Le nouveau visage de la migration d’Afrique subsaharienne
Jesus Gonzalez-Garcia et Montfort MlachilaAffiché Le 2 novembre 2016 par le blog du FMI - iMFdirect
La migration des habitants d’Afrique subsaharienne augmente rapidement. Tout comme la population de la région, le nombre de migrants a doublé depuis 1990 pour atteindre 20 millions environ en 2013. Dans les prochaines décennies, la migration va se développer du fait de l’explosion de la population en âge de travailler — celle-là même qui alimente généralement les migrations. Nous avons étudié cette évolution dans une publication récente car les pays d’accueil, tout comme les pays de départ, doivent adopter des politiques appropriées dans l’intérêt de tous.
Des populations en mouvement
Deux grandes tendances caractérisent l’évolution de la migration en Afrique subsaharienne.
Le nombre de réfugiés — les personnes fuyant les guerres ou les persécutions—a considérablement diminué depuis 1990, tant au sein de la région qu’à l’extérieur. En 1990, environ la moitié des migrants étaient des réfugiés, et en 2013 ceux-ci ne représentaient plus que 10 % environ.
Dans le même temps, la part des migrants qui ont quitté la région pour des raisons économiques a régulièrement augmenté puisqu’elle a été multipliée par six entre 1990 et 2013, passant de 1 million à 6 millions de personnes environ. À titre de comparaison, le nombre de migrants économiques au sein de la région a été multiplié par trois, passant de 4 millions à 12 millions (graphique 1).
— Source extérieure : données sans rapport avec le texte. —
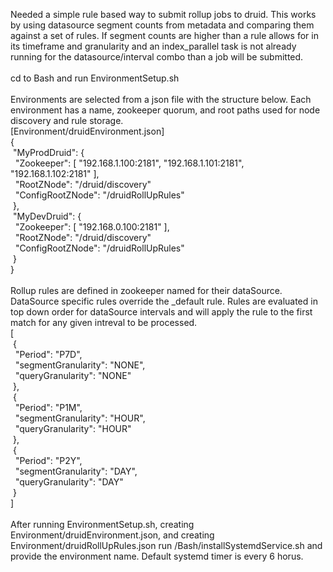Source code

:Needed a simple rule based way to submit rollup jobs to druid. This works by using datasource segment counts from metadata and comparing them against a set of rules. If segment counts are higher than a rule allows for in its timeframe and granularity and an index_parallel task is not already running for the datasource/interval combo than a job will be submitted.<br />
<br />
cd to Bash and run EnvironmentSetup.sh<br />
<br />
Environments are selected from a json file with the structure below. Each environment has a name, zookeeper quorum, and root paths used for node discovery and rule storage.<br />
[Environment/druidEnvironment.json]<br />
{<br />
&nbsp;"MyProdDruid": {<br />
&nbsp;&nbsp;"Zookeeper": [ "192.168.1.100:2181", "192.168.1.101:2181", "192.168.1.102:2181" ],<br />
&nbsp;&nbsp;"RootZNode": "/druid/discovery"<br />
&nbsp;&nbsp;"ConfigRootZNode": "/druidRollUpRules"<br />
&nbsp;},<br />
&nbsp;"MyDevDruid": {<br />
&nbsp;&nbsp;"Zookeeper": [ "192.168.0.100:2181" ],<br />
&nbsp;&nbsp;"RootZNode": "/druid/discovery"<br />
&nbsp;&nbsp;"ConfigRootZNode": "/druidRollUpRules"<br />
&nbsp;}<br />
}<br />
<br />
Rollup rules are defined in zookeeper named for their dataSource. DataSource specific rules override the _default rule. Rules are evaluated in top down order for dataSource intervals and will apply the rule to the first match for any given intreval to be processed.<br />
[<br />
&nbsp;{<br />
&nbsp;&nbsp;"Period": "P7D",<br />
&nbsp;&nbsp;"segmentGranularity": "NONE",<br />
&nbsp;&nbsp;"queryGranularity": "NONE"<br />
&nbsp;},<br />
&nbsp;{<br />
&nbsp;&nbsp;"Period": "P1M",<br />
&nbsp;&nbsp;"segmentGranularity": "HOUR",<br />
&nbsp;&nbsp;"queryGranularity": "HOUR"<br />
&nbsp;},<br />
&nbsp;{<br />
&nbsp;&nbsp;"Period": "P2Y",<br />
&nbsp;&nbsp;"segmentGranularity": "DAY",<br />
&nbsp;&nbsp;"queryGranularity": "DAY"<br />
&nbsp;}<br />
]<br />
<br />
After running EnvironmentSetup.sh, creating Environment/druidEnvironment.json, and creating Environment/druidRollUpRules.json run /Bash/installSystemdService.sh and provide the environment name. Default systemd timer is every 6 horus.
Au sein de l’Afrique, la migration est essentiellement déterminée par la proximité géographique, les écarts de revenus, les guerres dans le pays d’origine et la relative stabilité politique dans le pays d’accueil, ainsi que par les liens culturels et des facteurs environnementaux tels que les sécheresses ou les inondations. La Côte d’Ivoire et l’Afrique du Sud comptent parmi les principaux pays d’accueil des migrants de la région.
La migration vers le reste du monde s’explique principalement par la recherche de meilleurs débouchés économiques, et les pays avancés en sont les principales destinations. De l’ordre de 85 % de la diaspora subsaharienne dans le reste du monde se trouve dans des pays membres de l’Organisation de coopération et de développement économiques (OCDE), les États-Unis, le Royaume-Uni et la France accueillant 50 % environ des migrants originaires d’Afrique subsaharienne.
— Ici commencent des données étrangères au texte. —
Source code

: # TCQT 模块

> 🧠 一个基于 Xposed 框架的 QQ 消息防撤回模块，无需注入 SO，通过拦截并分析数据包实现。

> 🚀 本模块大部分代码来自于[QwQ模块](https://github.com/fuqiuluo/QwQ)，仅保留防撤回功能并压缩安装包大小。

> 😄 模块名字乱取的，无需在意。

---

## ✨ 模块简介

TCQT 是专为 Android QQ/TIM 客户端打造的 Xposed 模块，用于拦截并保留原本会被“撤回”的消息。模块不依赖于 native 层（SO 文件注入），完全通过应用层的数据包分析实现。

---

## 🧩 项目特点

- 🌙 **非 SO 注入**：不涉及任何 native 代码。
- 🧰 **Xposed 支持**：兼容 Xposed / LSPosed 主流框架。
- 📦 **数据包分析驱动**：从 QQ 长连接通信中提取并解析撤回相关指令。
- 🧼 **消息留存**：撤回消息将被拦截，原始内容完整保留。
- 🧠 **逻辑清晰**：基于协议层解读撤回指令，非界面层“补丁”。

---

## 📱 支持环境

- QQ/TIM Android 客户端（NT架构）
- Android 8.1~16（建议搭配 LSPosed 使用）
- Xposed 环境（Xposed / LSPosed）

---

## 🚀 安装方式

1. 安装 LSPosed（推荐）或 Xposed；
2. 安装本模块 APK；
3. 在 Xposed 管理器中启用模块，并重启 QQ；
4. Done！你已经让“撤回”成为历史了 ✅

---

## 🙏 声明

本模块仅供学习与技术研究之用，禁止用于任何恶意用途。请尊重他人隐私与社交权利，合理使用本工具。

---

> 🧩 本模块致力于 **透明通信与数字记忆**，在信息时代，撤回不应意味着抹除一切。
Une évolution de la démographie et de la migration
La région connaît une transition démographique profonde, qui va influer sur l’émigration depuis l’Afrique subsaharienne. Non seulement la population de la région continuera de croître rapidement, passant d’environ 900 millions d’habitants en 2013 à 2 milliards en 2050, mais aussi la population en âge de travailler, celle-là même qui alimente généralement la migration, est appelée à augmenter encore plus rapidement, passant d’environ 480 millions de personnes en 2013 à 1,3 milliard en 2050 (graphique 2).
Cette évolution démographique, ainsi que la persistance de vastes disparités de revenus entre les pays d’Afrique subsaharienne et les pays avancés, va vraisemblablement faire augmenter la migration. D’après nos projections, le ratio des migrants d’Afrique subsaharienne à la population des pays hôtes membres de l’OCDE sera multiplié par six dans les prochaines décennies, passant d’environ 0,4 % en 2010 à 2,4 % d’ici à 2050. Cette forte hausse s’expliquerait par le développement de la migration depuis la région, conjugué à une très lente croissance démographique prévue dans les pays de l’OCDE (graphique 3).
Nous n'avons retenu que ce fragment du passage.